** EXERCISE PROMPT **
In the lines below, look for "different". Copy each line where it appears.
◇ ◇ ◇ ◇ ◇
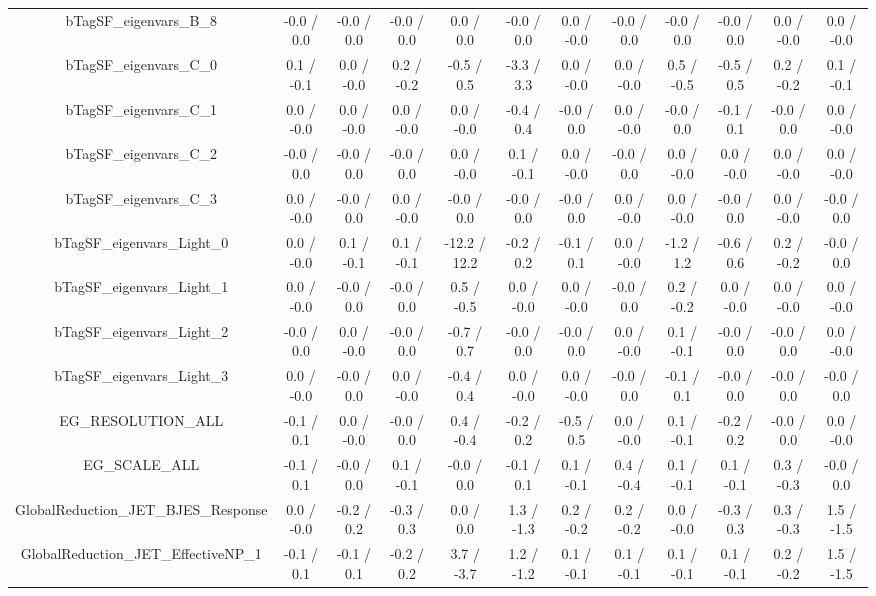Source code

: \begin{table}[htbp]
\begin{center}
\begin{tabular}{|c|c|c|c|c|c|c|c|c|c|c|c|}
  bTagSF_eigenvars_B_8 & -0.0 / 0.0 & -0.0 / 0.0 & -0.0 / 0.0 & 0.0 / 0.0 & -0.0 / 0.0 & 0.0 / -0.0 & -0.0 / 0.0 & -0.0 / 0.0 & -0.0 / 0.0 & 0.0 / -0.0 & 0.0 / -0.0 \\ 
  bTagSF_eigenvars_C_0 & 0.1 / -0.1 & 0.0 / -0.0 & 0.2 / -0.2 & -0.5 / 0.5 & -3.3 / 3.3 & 0.0 / -0.0 & 0.0 / -0.0 & 0.5 / -0.5 & -0.5 / 0.5 & 0.2 / -0.2 & 0.1 / -0.1 \\ 
  bTagSF_eigenvars_C_1 & 0.0 / -0.0 & 0.0 / -0.0 & 0.0 / -0.0 & 0.0 / -0.0 & -0.4 / 0.4 & -0.0 / 0.0 & 0.0 / -0.0 & -0.0 / 0.0 & -0.1 / 0.1 & -0.0 / 0.0 & 0.0 / -0.0 \\ 
  bTagSF_eigenvars_C_2 & -0.0 / 0.0 & -0.0 / 0.0 & -0.0 / 0.0 & 0.0 / -0.0 & 0.1 / -0.1 & 0.0 / -0.0 & -0.0 / 0.0 & 0.0 / -0.0 & 0.0 / -0.0 & 0.0 / -0.0 & 0.0 / -0.0 \\ 
  bTagSF_eigenvars_C_3 & 0.0 / -0.0 & -0.0 / 0.0 & 0.0 / -0.0 & -0.0 / 0.0 & -0.0 / 0.0 & -0.0 / 0.0 & 0.0 / -0.0 & 0.0 / -0.0 & -0.0 / 0.0 & 0.0 / -0.0 & -0.0 / 0.0 \\ 
  bTagSF_eigenvars_Light_0 & 0.0 / -0.0 & 0.1 / -0.1 & 0.1 / -0.1 & -12.2 / 12.2 & -0.2 / 0.2 & -0.1 / 0.1 & 0.0 / -0.0 & -1.2 / 1.2 & -0.6 / 0.6 & 0.2 / -0.2 & -0.0 / 0.0 \\ 
  bTagSF_eigenvars_Light_1 & 0.0 / -0.0 & -0.0 / 0.0 & -0.0 / 0.0 & 0.5 / -0.5 & 0.0 / -0.0 & 0.0 / -0.0 & -0.0 / 0.0 & 0.2 / -0.2 & 0.0 / -0.0 & 0.0 / -0.0 & 0.0 / -0.0 \\ 
  bTagSF_eigenvars_Light_2 & -0.0 / 0.0 & 0.0 / -0.0 & -0.0 / 0.0 & -0.7 / 0.7 & -0.0 / 0.0 & -0.0 / 0.0 & 0.0 / -0.0 & 0.1 / -0.1 & -0.0 / 0.0 & -0.0 / 0.0 & 0.0 / -0.0 \\ 
  bTagSF_eigenvars_Light_3 & 0.0 / -0.0 & -0.0 / 0.0 & 0.0 / -0.0 & -0.4 / 0.4 & 0.0 / -0.0 & 0.0 / -0.0 & -0.0 / 0.0 & -0.1 / 0.1 & -0.0 / 0.0 & -0.0 / 0.0 & -0.0 / 0.0 \\ 
  EG_RESOLUTION_ALL & -0.1 / 0.1 & 0.0 / -0.0 & -0.0 / 0.0 & 0.4 / -0.4 & -0.2 / 0.2 & -0.5 / 0.5 & 0.0 / -0.0 & 0.1 / -0.1 & -0.2 / 0.2 & -0.0 / 0.0 & 0.0 / -0.0 \\ 
  EG_SCALE_ALL & -0.1 / 0.1 & -0.0 / 0.0 & 0.1 / -0.1 & -0.0 / 0.0 & -0.1 / 0.1 & 0.1 / -0.1 & 0.4 / -0.4 & 0.1 / -0.1 & 0.1 / -0.1 & 0.3 / -0.3 & -0.0 / 0.0 \\ 
  GlobalReduction_JET_BJES_Response & 0.0 / -0.0 & -0.2 / 0.2 & -0.3 / 0.3 & 0.0 / 0.0 & 1.3 / -1.3 & 0.2 / -0.2 & 0.2 / -0.2 & 0.0 / -0.0 & -0.3 / 0.3 & 0.3 / -0.3 & 1.5 / -1.5 \\ 
  GlobalReduction_JET_EffectiveNP_1 & -0.1 / 0.1 & -0.1 / 0.1 & -0.2 / 0.2 & 3.7 / -3.7 & 1.2 / -1.2 & 0.1 / -0.1 & 0.1 / -0.1 & 0.1 / -0.1 & 0.1 / -0.1 & 0.2 / -0.2 & 1.5 / -1.5 \\ 

\end{tabular}
\end{center}
\end{table}
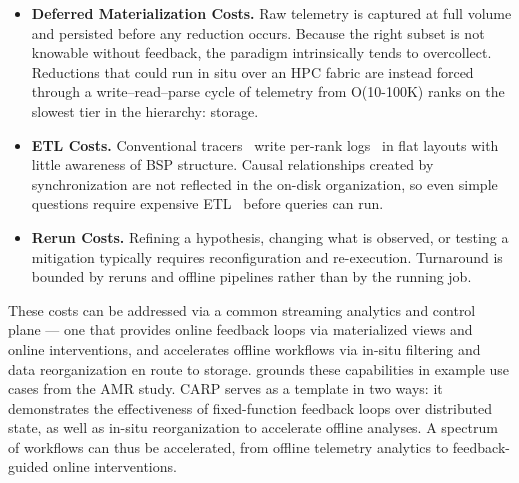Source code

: \begin{itemize}[leftmargin=*]
  \item \textbf{Deferred Materialization Costs.
        }
        Raw telemetry is captured at full volume and
        persisted
        before any reduction occurs.
        Because the right subset is not knowable without feedback,
        the paradigm intrinsically tends to overcollect.
        Reductions that could run in situ over an HPC fabric are instead forced through a
        write--read--parse cycle of telemetry from O(10-100K) ranks on the slowest tier in the hierarchy:
        storage.

  \item \textbf{ETL Costs.
        }
        Conventional
        tracers~\cite{Shend2006:TAU,Knupf2012:Score-P,2025:PytorchKineto,Devar2024:DFTracer,Boehm2016:Caliper}
        write per-rank logs~\cite{:ChromeJsonTEF,Eschw2012:OTF2} in flat layouts
        with little awareness of BSP structure.
        Causal relationships created by synchronization are not reflected in the on-disk organization,
        so even simple questions require expensive ETL~\cite{Yildi2023:IOMax,Jain2025:AMR} before queries
        can run.

  \item \textbf{Rerun Costs.
        }
        Refining a hypothesis, changing what is observed, or
        testing a mitigation typically requires reconfiguration and re-execution.
        Turnaround is bounded by
        reruns and offline pipelines rather than by the running job.
\end{itemize}


\tabIntroCaps{}

These costs can be addressed via a common streaming analytics and control plane --- one that provides
online feedback loops via materialized views and online interventions, and accelerates offline workflows
via in-situ filtering and data reorganization en route to storage.
 grounds these capabilities in example use cases from the AMR study.
CARP serves as a template in two ways: it demonstrates
the effectiveness of fixed-function feedback loops over distributed state, as well as in-situ
reorganization to accelerate offline analyses.
A spectrum of workflows can thus be accelerated, from offline telemetry analytics to
feedback-guided online interventions.



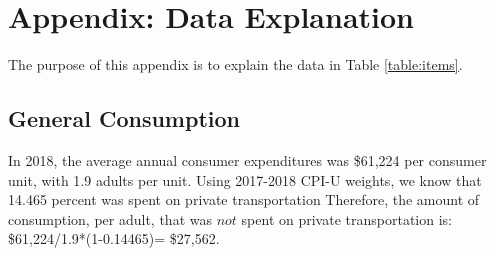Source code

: \documentclass[letter, 12pt, epsf,leqno]{article}
\begin{document}
\newpage
%

\appendix

\section{Appendix: Data Explanation} \label{sec:data}
The purpose of this appendix is to explain the data in Table \ref{table:items}.

\subsection{General Consumption}
In 2018, the average annual consumer expenditures was \$61,224 per consumer unit, with 1.9 adults per unit. \citep{expenditures}  Using 2017-2018 CPI-U weights, we know that 14.465 percent was spent on private transportation \citep{cpi} Therefore, the amount of consumption, per adult, that was $not$ spent on private transportation is: \$61,224/1.9*(1-0.14465)= \$27,562.
\end{document}

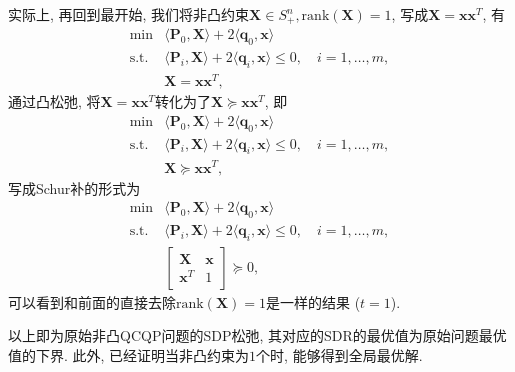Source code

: \documentclass{article}
\begin{document}
实际上, 再回到最开始, 我们将非凸约束$\bm{X} \in S^n_{+}, \text{rank}(\bm{X})=1$, 写成$\bm{X} = \bm{x}\bm{x}^T$, 有 
\begin{equation}
\begin{array}{cl}
{\min} & {\langle \bm{P}_0,\bm{X}\rangle + 2 \langle \bm{q}_0,\bm{x} \rangle} \\
{\text{s.t.}} & {\langle \bm{P}_i,\bm{X} \rangle + 2 \langle \bm{q}_i,\bm{x} \rangle \leq 0,\quad i=1,\dots,m}, \\
{} & {\bm{X} = \bm{x}\bm{x}^T},
\end{array}
\end{equation}
通过凸松弛, 将$\bm{X} = \bm{x}\bm{x}^T$转化为了$\bm{X} \succeq \bm{x}\bm{x}^T$, 即
\begin{equation}
\begin{array}{cl}
{\min} & {\langle \bm{P}_0,\bm{X}\rangle + 2 \langle \bm{q}_0,\bm{x} \rangle} \\
{\text{s.t.}} & {\langle \bm{P}_i,\bm{X} \rangle + 2 \langle \bm{q}_i,\bm{x} \rangle \leq 0,\quad i=1,\dots,m}, \\
{} & {\bm{X} \succeq \bm{x}\bm{x}^T},
\end{array}
\end{equation}
写成Schur补的形式为
\begin{equation}
\begin{array}{cl}
{\min} & {\langle \bm{P}_0,\bm{X}\rangle + 2 \langle \bm{q}_0,\bm{x} \rangle} \\
{\text{s.t.}} & {\langle \bm{P}_i,\bm{X} \rangle + 2 \langle \bm{q}_i,\bm{x} \rangle \leq 0,\quad i=1,\dots,m}, \\
{} & {{\begin{bmatrix} {\bm{X}} & {\bm{x}} \\ {\bm{x}^T} & 1 \end{bmatrix}} \succeq 0},
\end{array}
\end{equation}
可以看到和前面的直接去除$\text{rank}(\bm{X})=1$是一样的结果 ($t=1$).

以上即为原始非凸QCQP问题的SDP松弛, 其对应的SDR的最优值为原始问题最优值的下界. 
此外, 已经证明当非凸约束为$1$个时, 能够得到全局最优解.


\end{document}
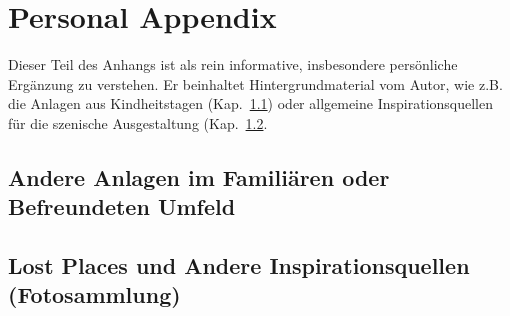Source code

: \section{Personal Appendix}
\label{sec:personalAppendix}

Dieser Teil des Anhangs ist als rein informative, insbesondere pers\"onliche Erg\"anzung zu verstehen.
Er beinhaltet Hintergrundmaterial vom Autor, wie z.B. die Anlagen aus Kindheitstagen (Kap.~\ref{sec:personalAppendix_elderTracks}) oder allgemeine Inspirationsquellen f\"ur die szenische Ausgestaltung (Kap.~\ref{sec:personalAppendix_lostPlaces}.




\subsection{Andere Anlagen im Famili\"aren oder Befreundeten Umfeld}
\label{sec:personalAppendix_elderTracks}



\subsection{Lost Places und Andere Inspirationsquellen (Fotosammlung)}
\label{sec:personalAppendix_lostPlaces}


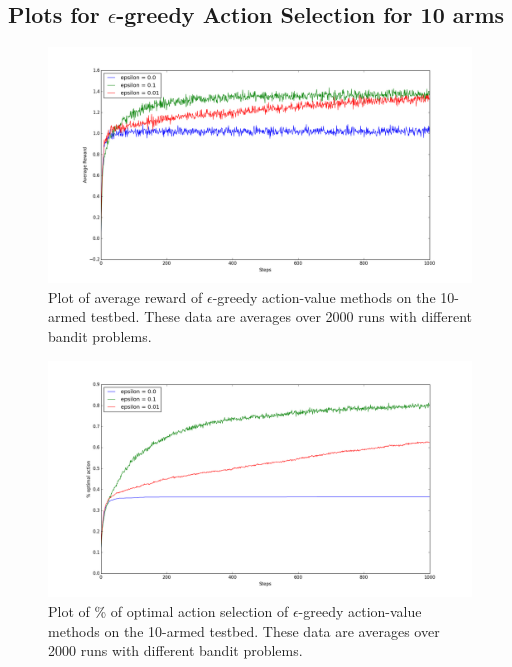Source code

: \documentclass[english]{article}
\begin{document}
\subsection{Plots for $\epsilon$-greedy Action Selection for 10 arms}
\begin{figure}[H]
  \includegraphics[width=\linewidth]{epsilon_greedy_average_reward.png}
  \caption{Plot of average reward of $\epsilon$-greedy action-value methods on the 10-armed testbed. These data are averages over 2000 runs with different bandit problems.}
  \label{fig:eg1}
\end{figure}

\begin{figure}[H]
  \includegraphics[width=\linewidth]{epsilon_greedy_optimal_action.png}
  \caption{Plot of \% of optimal action selection of $\epsilon$-greedy action-value methods on the 10-armed testbed. These data are averages over 2000 runs with different bandit problems.}
  \label{fig:eg1}
\end{figure}
\end{document}
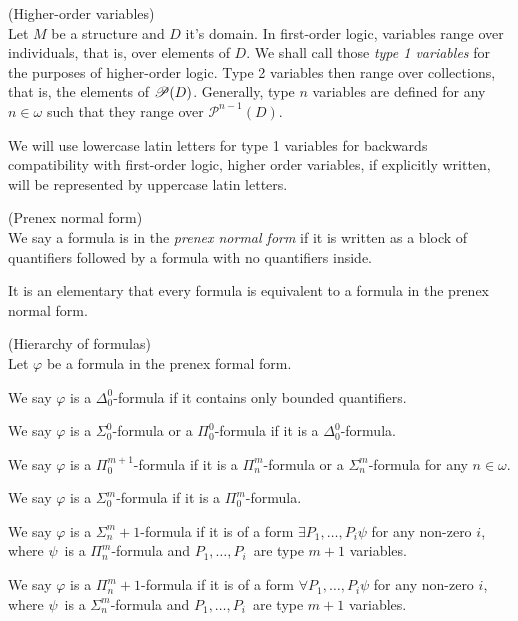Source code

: \begin{definition}{(Higher-order variables)}\label{def:higher_order_variables}\\
Let $M$ be a structure and $D$ it's domain. In first-order logic, variables range over individuals, that is, over elements of $D$. We shall call those \emph{type 1 variables} for the purposes of higher-order logic. Type 2 variables then range over collections, that is, the elements of $\mathscr{P} (D)$. Generally, type $n$ variables are defined for any $n \in \omega$ such that they range over $\mathscr{P}^{n-1}(D)$.
\end{definition}
We will use lowercase latin letters for type 1 variables for backwards compatibility with first-order logic, higher order variables, if explicitly written, will be represented by uppercase latin letters.

\begin{definition}{(Prenex normal form)}\label{def:pnf}\\
We say a formula is in the \emph{prenex normal form} if it is written as a block of quantifiers followed by a formula with no quantifiers inside.
\end{definition}
It is an elementary that every formula is equivalent to a formula in the prenex normal form.



\begin{definition}{(Hierarchy of formulas)}\label{def:analytical_hierarchy}\\
Let $\varphi$ be a formula in the prenex formal form.
\bce[(i)]
\item We say $\varphi$ is a $\Delta^0_0$-formula if it contains only bounded quantifiers.
\item We say $\varphi$ is a $\Sigma^0_0$-formula or a $\Pi^0_0$-formula if it is a $\Delta^0_0$-formula.
\item We say $\varphi$ is a $\Pi^{m+1}_0$-formula if it is a $\Pi^m_n$-formula or a $\Sigma^m_n$-formula for any $n \in \omega$.
\item We say $\varphi$ is a $\Sigma^m_0$-formula if it is a $\Pi^m_0$-formula.
\item We say $\varphi$ is a $\Sigma^m_n+1$-formula if it is of a form $\exists P_1, \ldots, P_i \psi$ for any non-zero $i$, where $\psi$ is a $\Pi^m_n$-formula and $P_1, \ldots, P_i$ are type $m+1$ variables.
\item We say $\varphi$ is a $\Pi^m_n+1$-formula if it is of a form $\forall P_1, \ldots, P_i \psi$ for any non-zero $i$, where $\psi$ is a $\Sigma^m_n$-formula and $P_1, \ldots, P_i$ are type $m+1$ variables.
\ece
\end{definition}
◇ ◇ ◇ ◇ ◇
** ANSWER TO THIS TASK **
  \caption{Plot of average reward of $\epsilon$-greedy action-value methods on the 10-armed testbed. These data are averages over 2000 runs with different bandit problems.}
  \caption{Plot of \% of optimal action selection of $\epsilon$-greedy action-value methods on the 10-armed testbed. These data are averages over 2000 runs with different bandit problems.}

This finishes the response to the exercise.